What is lactose intolerance?

So now you know what lactose is, you are probably wondering why and how you have an intolerance to it. Lactose intolerance occurs when your body cannot digest the lactose in dairy. The reason for this is lack of an enzyme called ‘lactase’, which is necessary to efficiently digest the lactose sugar.

When lactase enzyme is missing in your digestive tract, the lactose moves on into the large intestine. It’s here that the bacteria in your intestine have an absolute field day with lactose. They ferment it, and you get the classic symptoms of bloating, gas pains, wind and diarrhoea. Which leads us into the next part,’

What are the most common symptoms of lactose intolerance?

  • Bloating
  • Gas pains
  • Wind
  • Diarrhea
  • Nausea
  • Fatigue

These symptoms can come on quickly, or they can take 24 hours to manifest. Generally, if you are going to get diarrhoea then it occurs quickly. However other symptoms like headaches and fatigue can occur 1 to 2 days later.

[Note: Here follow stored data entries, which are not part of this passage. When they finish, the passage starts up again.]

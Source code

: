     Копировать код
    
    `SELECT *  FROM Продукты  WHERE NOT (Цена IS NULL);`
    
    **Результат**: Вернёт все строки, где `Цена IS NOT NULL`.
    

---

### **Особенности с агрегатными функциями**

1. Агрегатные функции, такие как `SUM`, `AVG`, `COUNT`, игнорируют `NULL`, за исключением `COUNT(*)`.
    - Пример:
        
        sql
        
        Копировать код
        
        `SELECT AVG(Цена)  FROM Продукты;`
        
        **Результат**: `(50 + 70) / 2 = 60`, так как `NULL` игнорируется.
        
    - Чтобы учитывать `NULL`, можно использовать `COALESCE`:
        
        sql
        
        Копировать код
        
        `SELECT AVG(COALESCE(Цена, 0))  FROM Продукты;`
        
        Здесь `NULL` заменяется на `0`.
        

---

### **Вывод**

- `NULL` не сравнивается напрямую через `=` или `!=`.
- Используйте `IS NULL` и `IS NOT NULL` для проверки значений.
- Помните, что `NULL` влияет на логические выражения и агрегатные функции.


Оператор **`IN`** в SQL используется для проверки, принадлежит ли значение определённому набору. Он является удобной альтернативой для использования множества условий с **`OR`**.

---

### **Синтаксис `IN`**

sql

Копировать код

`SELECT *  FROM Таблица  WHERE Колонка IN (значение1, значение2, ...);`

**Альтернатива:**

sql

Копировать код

Another important point is this: lactose intolerance is not life threatening. It is a digestive response. This is different to an allergy, which is an instant and life-threatening response that occurs in the immune system. You can read more about the differences between lactose intolerance and dairy allergy here: https://www.webmd.com/digestive-disorders/lactose-intolerance-or-dairy-allergy

Why do I have lactose intolerance in the first place?

The reasons why you have a deficiency in lactase enzyme in the first place are not well known. Mostly humans are born able to digest lactose, but the enzyme needed tends to lessen as we age and no longer consume breast milk. However, a small amount is usually retained. For those who have lactose intolerance, this isn’t the case.

The known risk factors include:

  • A genetic history of lactose intolerance
  • Asian heritage
  • A history of chrons disease or ulcerative colitis
  • Intestinal parasites
  • Gastroenteritis infection
  • Gluten intolerance or celiac disease
  • Age – some people tolerate lactose less and less as they age

 
Now that you know a little bit about lactose intolerance, what it is and why it may happen, let’s have a look at what you can do if you suspect you do indeed have it!

Testing options for lactose intolerance

Arguably the most important thing you should do if you suspect you are dealing with a lactose intolerance, is get tested for it!

Testing for lactose intolerance can be done in a few different ways.

You can do a hydrogen breath test, which is ordered via a GP or integrative practitioner. It involves drinking lactose and then having your excretion of hydrogen recorded over several hours. Having high hydrogen levels indicates that you may have lactose intolerance.

You can also have an IgG food intolerance blood test, which involves drawing a blood sample. This can show up lactose as an issue for you, but its accuracy is constantly being debated.

You can also use our non-invasive food intolerance test, which uses a few strands of your hair and will show up ALL of your intolerances in one test. This is because over 700 items are covered, and whichever foods your body is having issues with will be shown on your test results.

Click HERE to book your hair test.

You’ve been diagnosed with lactose intolerance, now what?

Now that you know for sure that lactose intolerance is causing your issues, we’d like to offer you a way in which to tackle it. It can be daunting when you must remove a large portion of your diet, but with the right support it can be smooth and highly beneficial.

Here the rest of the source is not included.